Choć tylko burmistrz przedstawił pozytywy przebiegu linii kolejowej przez gminę Tuliszków, Rada Miejska ośmioma głosami przyjęła decyzję o udzieleniu samorządowi województwa wielkopolskiego dotacji celowej na pokrycie części wkładu własnego w związku z budową nowej linii kolejowej Turek-Konin.

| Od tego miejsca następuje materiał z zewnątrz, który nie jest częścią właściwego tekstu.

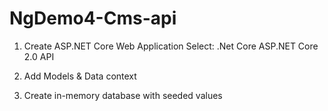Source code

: # NgDemo4-Cms-api
1. Create ASP.NET Core Web Application
   Select:
     .Net Core
	 ASP.NET Core 2.0
	 API

2. Add Models & Data context

3. Create in-memory database with seeded values


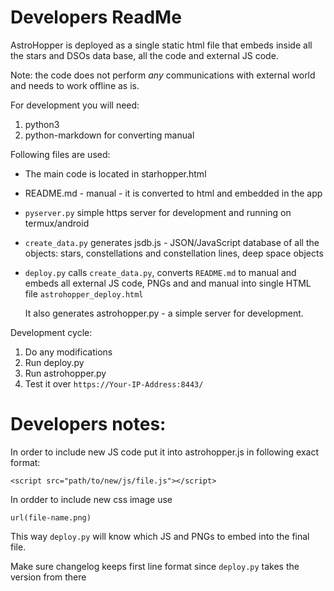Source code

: # Developers ReadMe

AstroHopper is deployed as a single static html file that embeds inside
all the stars and DSOs data base, all the code and external JS code.

Note: the code does not perform _any_ communications with external world
and needs to work offline as is.

For development you will need:

1. python3
2. python-markdown for converting manual

Following files are used:

- The main code is located in starhopper.html
- README.md - manual - it is converted to html and embedded in the app
- `pyserver.py` simple https server for development and running on termux/android
- `create_data.py` generates jsdb.js - JSON/JavaScript database of all the objects:
  stars, constellations and constellation lines, deep space objects
- `deploy.py` calls `create_data.py`, converts `README.md` to manual 
  and embeds all external JS code, PNGs and and manual into single HTML file `astrohopper_deploy.html`

  It also generates astrohopper.py - a simple server for development. 

Development cycle:

1. Do any modifications
2. Run deploy.py
3. Run astrohopper.py
4. Test it over `https://Your-IP-Address:8443/`

# Developers notes:

In order to include new JS code put it into astrohopper.js in following exact format:

    <script src="path/to/new/js/file.js"></script>

In ordder to include new css image use 

    url(file-name.png)

This way `deploy.py` will know which JS and PNGs to embed into the final file.


Make sure changelog keeps first line format since `deploy.py` takes the version 
from there
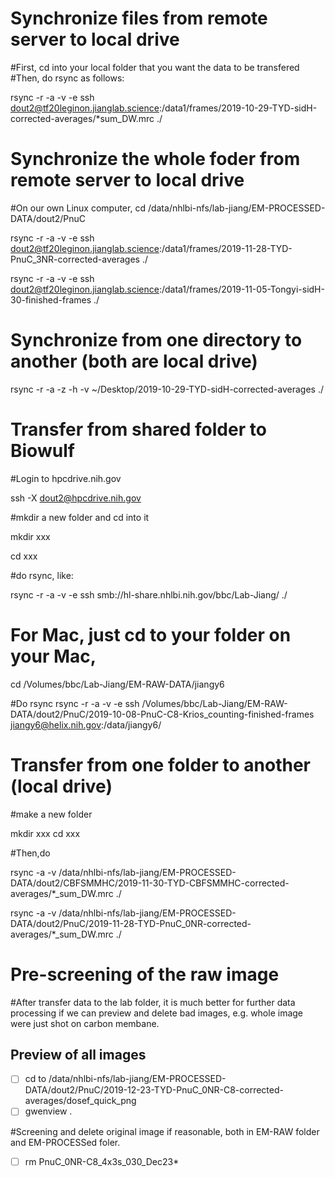 # Synchronize files from remote server to local drive

#First, cd into your local folder that you want the data to be transfered
#Then, do rsync as follows:

rsync -r -a -v -e ssh dout2@tf20leginon.jianglab.science:/data1/frames/2019-10-29-TYD-sidH-corrected-averages/*sum_DW.mrc ./

# Synchronize the whole foder from remote server to local drive

#On our own Linux computer, cd /data/nhlbi-nfs/lab-jiang/EM-PROCESSED-DATA/dout2/PnuC

rsync -r -a -v -e ssh dout2@tf20leginon.jianglab.science:/data1/frames/2019-11-28-TYD-PnuC_3NR-corrected-averages ./

rsync -r -a -v -e ssh dout2@tf20leginon.jianglab.science:/data1/frames/2019-11-05-Tongyi-sidH-30-finished-frames ./

# Synchronize from one directory to another (both are local drive)

rsync -r -a -z -h -v ~/Desktop/2019-10-29-TYD-sidH-corrected-averages ./

# Transfer from shared folder to Biowulf

#Login to hpcdrive.nih.gov

ssh -X dout2@hpcdrive.nih.gov

#mkdir a new folder and cd into it

mkdir xxx

cd xxx

#do rsync, like: 

rsync -r -a -v -e ssh smb://hl-share.nhlbi.nih.gov/bbc/Lab-Jiang/ ./

# For Mac, just cd to your folder on your Mac,

cd /Volumes/bbc/Lab-Jiang/EM-RAW-DATA/jiangy6

#Do rsync 
rsync -r -a -v -e ssh /Volumes/bbc/Lab-Jiang/EM-RAW-DATA/dout2/PnuC/2019-10-08-PnuC-C8-Krios_counting-finished-frames jiangy6@helix.nih.gov:/data/jiangy6/ 

# Transfer from one folder to another (local drive)

#make a new folder

mkdir xxx
cd xxx

#Then,do

rsync -a -v /data/nhlbi-nfs/lab-jiang/EM-PROCESSED-DATA/dout2/CBFSMMHC/2019-11-30-TYD-CBFSMMHC-corrected-averages/*_sum_DW.mrc ./

rsync -a -v /data/nhlbi-nfs/lab-jiang/EM-PROCESSED-DATA/dout2/PnuC/2019-11-28-TYD-PnuC_0NR-corrected-averages/*_sum_DW.mrc ./

# Pre-screening of the raw image
#After transfer data to the lab folder, it is much better for further data processing if we can preview and delete bad images, e.g. whole image were just shot on carbon membane.

## Preview of all images

- [ ] cd to /data/nhlbi-nfs/lab-jiang/EM-PROCESSED-DATA/dout2/PnuC/2019-12-23-TYD-PnuC_0NR-C8-corrected-averages/dosef_quick_png
- [ ] gwenview .

#Screening and delete original image if reasonable, both in EM-RAW folder and EM-PROCESSed foler.

- [ ] rm PnuC_0NR-C8_4x3s_030_Dec23* 



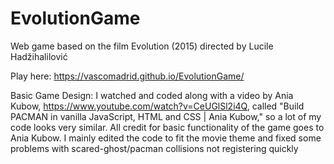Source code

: # EvolutionGame
Web game based on the film Evolution (2015) directed by Lucile Hadžihalilović
                               
Play here: https://vascomadrid.github.io/EvolutionGame/

Basic Game Design: I watched and coded along with a video by Ania Kubow, https://www.youtube.com/watch?v=CeUGlSl2i4Q, called "Build PACMAN in vanilla JavaScript, HTML and CSS | Ania Kubow," so a lot of my code looks very similar. 
All credit for basic functionality of the game goes to Ania Kubow. I mainly edited the code to fit the movie theme and fixed some problems with scared-ghost/pacman collisions not registering quickly
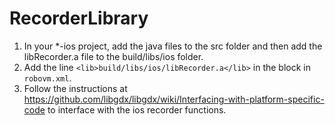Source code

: # RecorderLibrary

1. In your *-ios project, add the java files to the src folder and then add the libRecorder.a file to the build/libs/ios folder. 
2. Add the line `<lib>build/libs/ios/libRecorder.a</lib>` in the block in `robovm.xml`.
3. Follow the instructions at https://github.com/libgdx/libgdx/wiki/Interfacing-with-platform-specific-code to interface with the ios recorder functions.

Uchwała dotycząca udzielenia samorządowi województwa dotacji na budowę linii kolejowej Turek-Konin zdominowała sesję Rady Miejskiej Tuliszkowa. Burmistrz Krzysztof Roman poinformował, że gmina do 2028 roku będzie musiała wydać na ten cel 4,6 mln zł. Dodał przy tym, że wzrost kosztów rozłożony zostanie równomiernie pomiędzy partnerów. Przebieg linii kolejowej przez gminę Tuliszków tłumaczył potrzebą uniknięcia wykluczenia komunikacyjnego. Zdaniem burmistrza, dzięki temu z Tuliszkowa będzie można dojechać do każdej stacji kolejowej w Europie.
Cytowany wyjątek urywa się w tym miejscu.